Understanding the Roles of FAK in Cancer Inhibitors, Genetic Models, and New Insights

• Published in: The journal of histochemistry and cytochemistry Vol. 63; no. 2; pp. 114 - 128
• Main Authors: Yoon, Hyunho, Dehart, Joshua P., Murphy, James M., Lim, Ssang-Taek Steve
• Format: Journal Article
• Language: English
• Published: Los Angeles, CA SAGE Publications 01.02.2015
• Subjects: Animals; Cell Nucleus - enzymology; Disease Models, Animal; Epigenesis, Genetic; Focal Adhesion Protein-Tyrosine Kinases - antagonists & inhibitors; Focal Adhesion Protein-Tyrosine Kinases - chemistry; Focal Adhesion Protein-Tyrosine Kinases - genetics; Focal Adhesion Protein-Tyrosine Kinases - metabolism; Humans; Neoplasms - enzymology; Neoplasms - genetics; Neoplasms - pathology; Protein Kinase Inhibitors - pharmacology; FAK; cancer; genetic mouse model; metastasis; FAK inhibitors
• ISSN: 0022-1554; 1551-5044; 1551-5044
• DOI: 10.1369/0022155414561498

Focal adhesion kinase (FAK) is a protein tyrosine kinase that regulates cellular adhesion, motility, proliferation and survival in various types of cells. Interestingly, FAK is activated and/or overexpressed in advanced cancers, and promotes cancer progression and metastasis.
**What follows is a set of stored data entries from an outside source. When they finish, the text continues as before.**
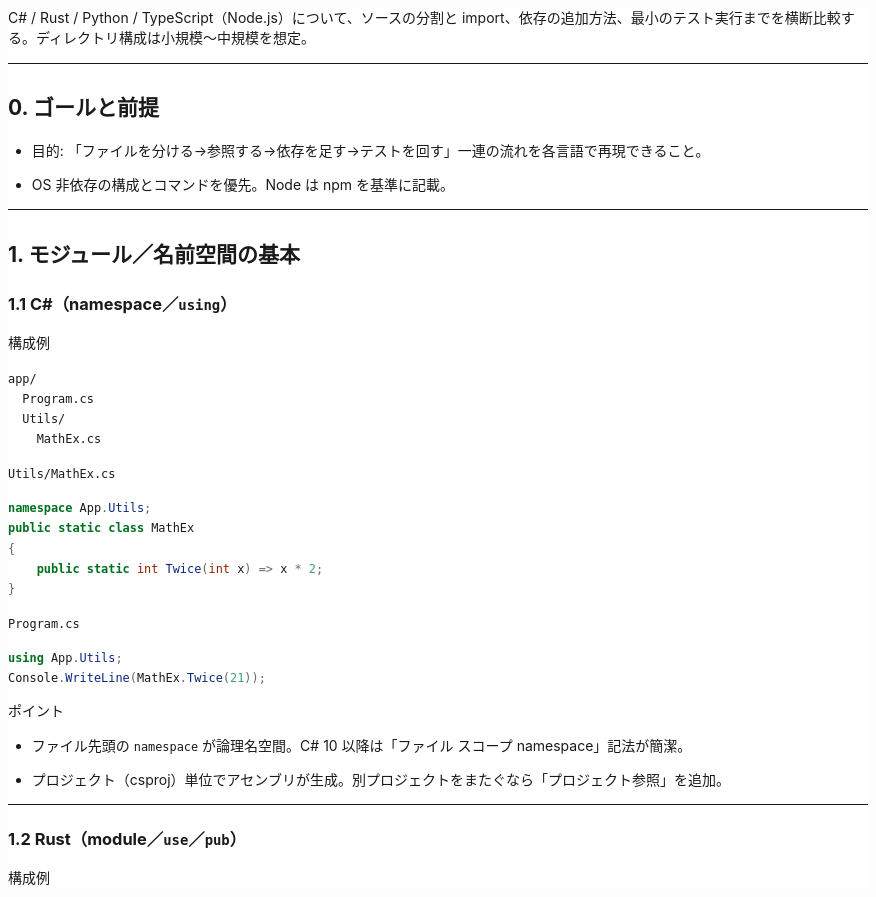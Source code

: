 
C# / Rust / Python / TypeScript（Node.js）について、ソースの分割と import、依存の追加方法、最小のテスト実行までを横断比較する。ディレクトリ構成は小規模〜中規模を想定。

---

## 0. ゴールと前提

- 目的: 「ファイルを分ける→参照する→依存を足す→テストを回す」一連の流れを各言語で再現できること。
    
- OS 非依存の構成とコマンドを優先。Node は npm を基準に記載。
    

---

## 1. モジュール／名前空間の基本

### 1.1 C#（namespace／`using`）

構成例

```
app/
  Program.cs
  Utils/
    MathEx.cs
```

`Utils/MathEx.cs`

```csharp
namespace App.Utils;
public static class MathEx
{
    public static int Twice(int x) => x * 2;
}
```

`Program.cs`

```csharp
using App.Utils;
Console.WriteLine(MathEx.Twice(21));
```

ポイント

- ファイル先頭の `namespace` が論理名空間。C# 10 以降は「ファイル スコープ namespace」記法が簡潔。
    
- プロジェクト（csproj）単位でアセンブリが生成。別プロジェクトをまたぐなら「プロジェクト参照」を追加。
    

---

### 1.2 Rust（module／`use`／`pub`）

構成例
For this reason, FAK became a potential therapeutic target in cancer, and small molecule FAK inhibitors have been developed and are being tested in clinical phase trials. These inhibitors have demonstrated to be effective by inducing tumor cell apoptosis in addition to reducing metastasis and angiogenesis. Furthermore, several genetic FAK mouse models have made advancements in understanding the specific role of FAK both in tumors and in the tumor environment. In this review, we discuss FAK inhibitors as well as genetic mouse models to provide mechanistic insights into FAK signaling and its potential in cancer therapy.